WHAT IS NEEDED
In the data that follows, count the lines in which the word "size" occurs, and report that figure alone.

☆ ☆ ☆ ☆ ☆ ☆ ☆

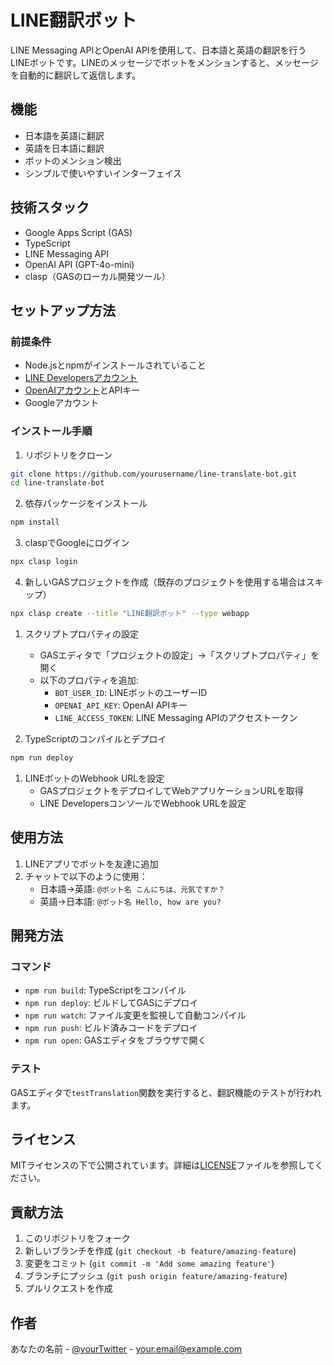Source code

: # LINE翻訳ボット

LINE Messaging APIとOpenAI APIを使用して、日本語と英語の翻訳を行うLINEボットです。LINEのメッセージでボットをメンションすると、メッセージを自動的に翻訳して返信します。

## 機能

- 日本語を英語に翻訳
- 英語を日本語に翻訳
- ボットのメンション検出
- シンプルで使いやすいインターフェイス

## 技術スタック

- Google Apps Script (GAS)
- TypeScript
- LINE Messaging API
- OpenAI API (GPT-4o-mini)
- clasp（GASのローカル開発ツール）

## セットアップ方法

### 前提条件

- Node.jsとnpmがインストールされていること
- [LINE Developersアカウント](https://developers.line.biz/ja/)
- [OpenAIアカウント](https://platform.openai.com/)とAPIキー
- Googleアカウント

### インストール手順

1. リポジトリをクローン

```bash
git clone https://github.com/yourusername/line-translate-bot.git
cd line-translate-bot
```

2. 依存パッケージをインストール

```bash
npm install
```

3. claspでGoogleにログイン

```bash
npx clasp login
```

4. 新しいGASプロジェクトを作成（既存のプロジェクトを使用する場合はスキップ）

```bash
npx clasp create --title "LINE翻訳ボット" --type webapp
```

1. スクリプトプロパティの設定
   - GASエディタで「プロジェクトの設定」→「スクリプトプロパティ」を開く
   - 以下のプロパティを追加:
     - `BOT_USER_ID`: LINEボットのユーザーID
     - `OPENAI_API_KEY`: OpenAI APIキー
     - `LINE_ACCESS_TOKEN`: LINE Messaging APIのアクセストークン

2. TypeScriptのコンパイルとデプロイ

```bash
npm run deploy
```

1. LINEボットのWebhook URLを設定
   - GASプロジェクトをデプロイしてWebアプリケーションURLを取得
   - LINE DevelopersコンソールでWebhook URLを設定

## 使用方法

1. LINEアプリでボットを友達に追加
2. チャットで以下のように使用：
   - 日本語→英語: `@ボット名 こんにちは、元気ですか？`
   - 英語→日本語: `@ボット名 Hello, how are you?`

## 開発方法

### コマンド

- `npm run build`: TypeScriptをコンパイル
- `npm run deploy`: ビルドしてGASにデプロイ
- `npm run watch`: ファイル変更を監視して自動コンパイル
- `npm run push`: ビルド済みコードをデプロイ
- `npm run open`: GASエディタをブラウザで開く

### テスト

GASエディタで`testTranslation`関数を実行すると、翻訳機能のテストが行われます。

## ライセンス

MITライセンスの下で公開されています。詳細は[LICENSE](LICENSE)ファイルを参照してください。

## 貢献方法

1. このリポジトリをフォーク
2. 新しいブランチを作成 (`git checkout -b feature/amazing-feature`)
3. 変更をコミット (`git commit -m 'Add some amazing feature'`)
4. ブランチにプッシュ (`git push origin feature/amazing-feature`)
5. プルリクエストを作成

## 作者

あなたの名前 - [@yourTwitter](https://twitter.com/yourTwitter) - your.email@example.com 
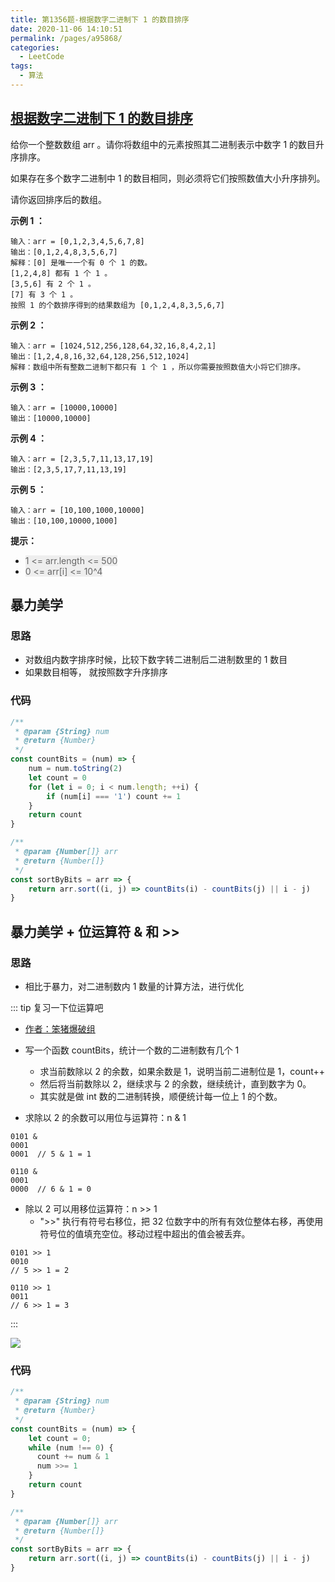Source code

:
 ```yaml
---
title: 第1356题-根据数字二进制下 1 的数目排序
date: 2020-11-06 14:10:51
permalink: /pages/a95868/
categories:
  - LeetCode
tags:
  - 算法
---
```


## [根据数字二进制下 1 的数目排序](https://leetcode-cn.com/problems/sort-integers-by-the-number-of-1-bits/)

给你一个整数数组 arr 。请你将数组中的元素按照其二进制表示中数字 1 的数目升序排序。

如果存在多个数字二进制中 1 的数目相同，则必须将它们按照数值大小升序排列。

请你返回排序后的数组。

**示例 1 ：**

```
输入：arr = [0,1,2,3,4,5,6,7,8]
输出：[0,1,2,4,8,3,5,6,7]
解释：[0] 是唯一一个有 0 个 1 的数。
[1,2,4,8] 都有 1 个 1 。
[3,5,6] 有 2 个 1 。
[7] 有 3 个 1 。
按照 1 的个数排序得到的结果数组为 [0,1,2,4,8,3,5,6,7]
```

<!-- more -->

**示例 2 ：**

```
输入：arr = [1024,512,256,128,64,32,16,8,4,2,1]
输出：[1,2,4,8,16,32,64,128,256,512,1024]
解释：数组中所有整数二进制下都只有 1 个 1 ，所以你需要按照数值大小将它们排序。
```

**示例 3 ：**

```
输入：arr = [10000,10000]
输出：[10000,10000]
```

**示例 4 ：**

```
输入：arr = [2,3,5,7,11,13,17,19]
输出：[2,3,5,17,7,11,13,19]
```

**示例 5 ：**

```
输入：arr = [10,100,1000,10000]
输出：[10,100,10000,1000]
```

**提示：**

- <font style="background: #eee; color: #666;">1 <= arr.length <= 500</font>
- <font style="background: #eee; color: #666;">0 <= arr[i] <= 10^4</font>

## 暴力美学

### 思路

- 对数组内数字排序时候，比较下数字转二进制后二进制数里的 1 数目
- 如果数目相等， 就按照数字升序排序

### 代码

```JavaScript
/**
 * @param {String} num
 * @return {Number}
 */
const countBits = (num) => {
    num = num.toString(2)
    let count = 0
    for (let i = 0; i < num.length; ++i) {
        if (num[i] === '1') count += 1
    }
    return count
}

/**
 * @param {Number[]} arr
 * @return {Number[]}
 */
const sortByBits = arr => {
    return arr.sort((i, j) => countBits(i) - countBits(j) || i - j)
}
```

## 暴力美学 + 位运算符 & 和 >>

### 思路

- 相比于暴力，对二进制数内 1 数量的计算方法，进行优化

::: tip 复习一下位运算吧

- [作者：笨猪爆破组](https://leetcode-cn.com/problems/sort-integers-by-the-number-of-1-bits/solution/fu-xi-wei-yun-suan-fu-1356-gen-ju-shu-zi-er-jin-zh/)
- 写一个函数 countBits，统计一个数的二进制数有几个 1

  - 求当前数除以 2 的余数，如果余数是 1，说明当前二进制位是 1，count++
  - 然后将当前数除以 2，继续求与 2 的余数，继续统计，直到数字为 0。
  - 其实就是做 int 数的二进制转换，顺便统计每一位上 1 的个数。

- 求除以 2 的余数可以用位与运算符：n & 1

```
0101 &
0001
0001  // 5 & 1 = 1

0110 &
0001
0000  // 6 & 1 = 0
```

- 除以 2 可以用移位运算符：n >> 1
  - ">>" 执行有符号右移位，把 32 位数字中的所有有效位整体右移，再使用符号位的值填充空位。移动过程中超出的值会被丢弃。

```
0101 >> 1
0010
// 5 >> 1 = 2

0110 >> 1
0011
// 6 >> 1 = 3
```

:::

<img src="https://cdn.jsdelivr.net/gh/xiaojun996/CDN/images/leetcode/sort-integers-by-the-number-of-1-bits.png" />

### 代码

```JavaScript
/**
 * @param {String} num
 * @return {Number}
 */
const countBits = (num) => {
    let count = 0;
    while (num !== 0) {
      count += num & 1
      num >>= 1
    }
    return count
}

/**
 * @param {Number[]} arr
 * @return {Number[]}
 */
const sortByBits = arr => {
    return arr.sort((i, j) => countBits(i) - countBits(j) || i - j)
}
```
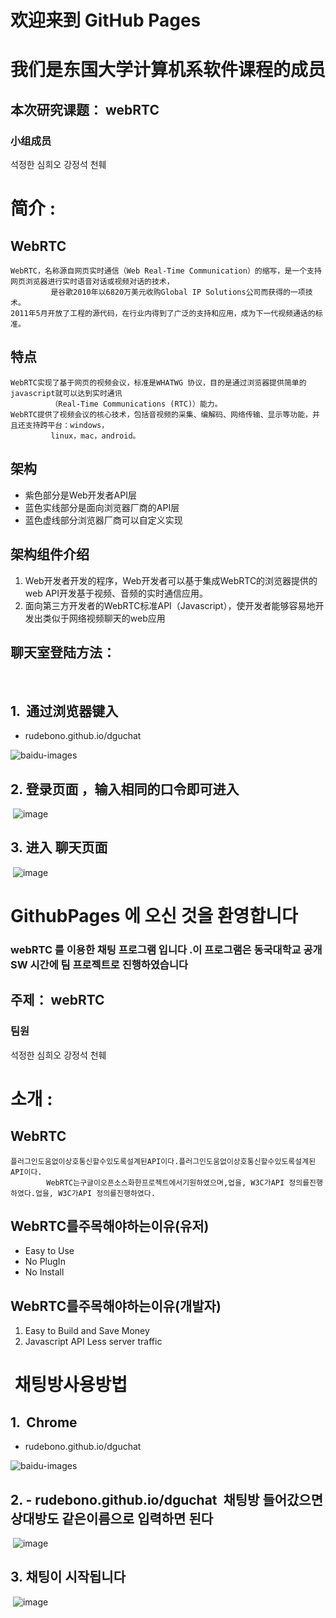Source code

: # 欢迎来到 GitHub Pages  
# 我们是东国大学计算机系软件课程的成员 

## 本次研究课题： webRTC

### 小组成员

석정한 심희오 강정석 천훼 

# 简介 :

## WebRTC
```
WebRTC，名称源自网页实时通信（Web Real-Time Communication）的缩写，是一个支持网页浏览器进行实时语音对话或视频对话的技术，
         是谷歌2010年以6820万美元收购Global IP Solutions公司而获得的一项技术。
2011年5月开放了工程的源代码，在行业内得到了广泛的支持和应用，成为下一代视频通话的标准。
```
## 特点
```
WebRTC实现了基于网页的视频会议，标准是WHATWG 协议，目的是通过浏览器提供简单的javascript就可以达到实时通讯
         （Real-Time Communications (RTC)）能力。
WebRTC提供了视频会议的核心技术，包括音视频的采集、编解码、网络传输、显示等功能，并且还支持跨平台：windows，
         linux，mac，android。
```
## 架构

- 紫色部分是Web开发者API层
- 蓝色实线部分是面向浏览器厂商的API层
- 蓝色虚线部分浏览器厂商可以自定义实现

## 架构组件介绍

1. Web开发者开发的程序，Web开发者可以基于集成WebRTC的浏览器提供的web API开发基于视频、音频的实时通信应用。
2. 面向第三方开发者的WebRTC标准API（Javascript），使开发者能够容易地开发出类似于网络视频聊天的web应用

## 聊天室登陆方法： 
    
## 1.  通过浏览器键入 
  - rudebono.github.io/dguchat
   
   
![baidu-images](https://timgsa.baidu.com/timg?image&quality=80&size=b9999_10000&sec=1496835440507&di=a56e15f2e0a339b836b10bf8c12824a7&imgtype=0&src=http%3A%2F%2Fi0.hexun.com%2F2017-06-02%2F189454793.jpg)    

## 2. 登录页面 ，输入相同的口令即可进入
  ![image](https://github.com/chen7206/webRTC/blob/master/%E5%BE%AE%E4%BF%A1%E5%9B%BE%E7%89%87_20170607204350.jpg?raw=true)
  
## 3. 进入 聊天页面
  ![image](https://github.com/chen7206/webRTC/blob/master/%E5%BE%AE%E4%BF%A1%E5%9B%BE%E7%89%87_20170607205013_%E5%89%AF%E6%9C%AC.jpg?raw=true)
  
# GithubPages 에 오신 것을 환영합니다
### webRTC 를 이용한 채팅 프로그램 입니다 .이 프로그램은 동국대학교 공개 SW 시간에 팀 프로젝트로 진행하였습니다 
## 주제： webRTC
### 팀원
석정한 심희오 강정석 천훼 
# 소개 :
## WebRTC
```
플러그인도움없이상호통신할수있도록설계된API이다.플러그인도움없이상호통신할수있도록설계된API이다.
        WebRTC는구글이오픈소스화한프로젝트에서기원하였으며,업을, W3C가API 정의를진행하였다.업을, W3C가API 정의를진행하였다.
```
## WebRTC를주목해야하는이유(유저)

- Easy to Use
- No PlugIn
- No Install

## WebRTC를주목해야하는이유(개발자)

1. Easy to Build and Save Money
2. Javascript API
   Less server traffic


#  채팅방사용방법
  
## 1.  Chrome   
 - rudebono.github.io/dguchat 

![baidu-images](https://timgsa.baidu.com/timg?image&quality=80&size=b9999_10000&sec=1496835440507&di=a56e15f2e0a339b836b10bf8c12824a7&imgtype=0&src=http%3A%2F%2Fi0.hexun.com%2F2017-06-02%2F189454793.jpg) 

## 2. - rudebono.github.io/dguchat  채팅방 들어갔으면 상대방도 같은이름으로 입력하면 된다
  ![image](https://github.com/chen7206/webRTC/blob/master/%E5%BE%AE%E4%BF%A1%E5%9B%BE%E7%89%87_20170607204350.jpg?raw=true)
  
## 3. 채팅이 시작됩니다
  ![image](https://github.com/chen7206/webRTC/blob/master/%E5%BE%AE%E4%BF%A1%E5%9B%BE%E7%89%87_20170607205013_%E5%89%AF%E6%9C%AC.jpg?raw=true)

☆ ☆ ☆ ☆ ☆ ☆ ☆

EXERCISE ANSWER
2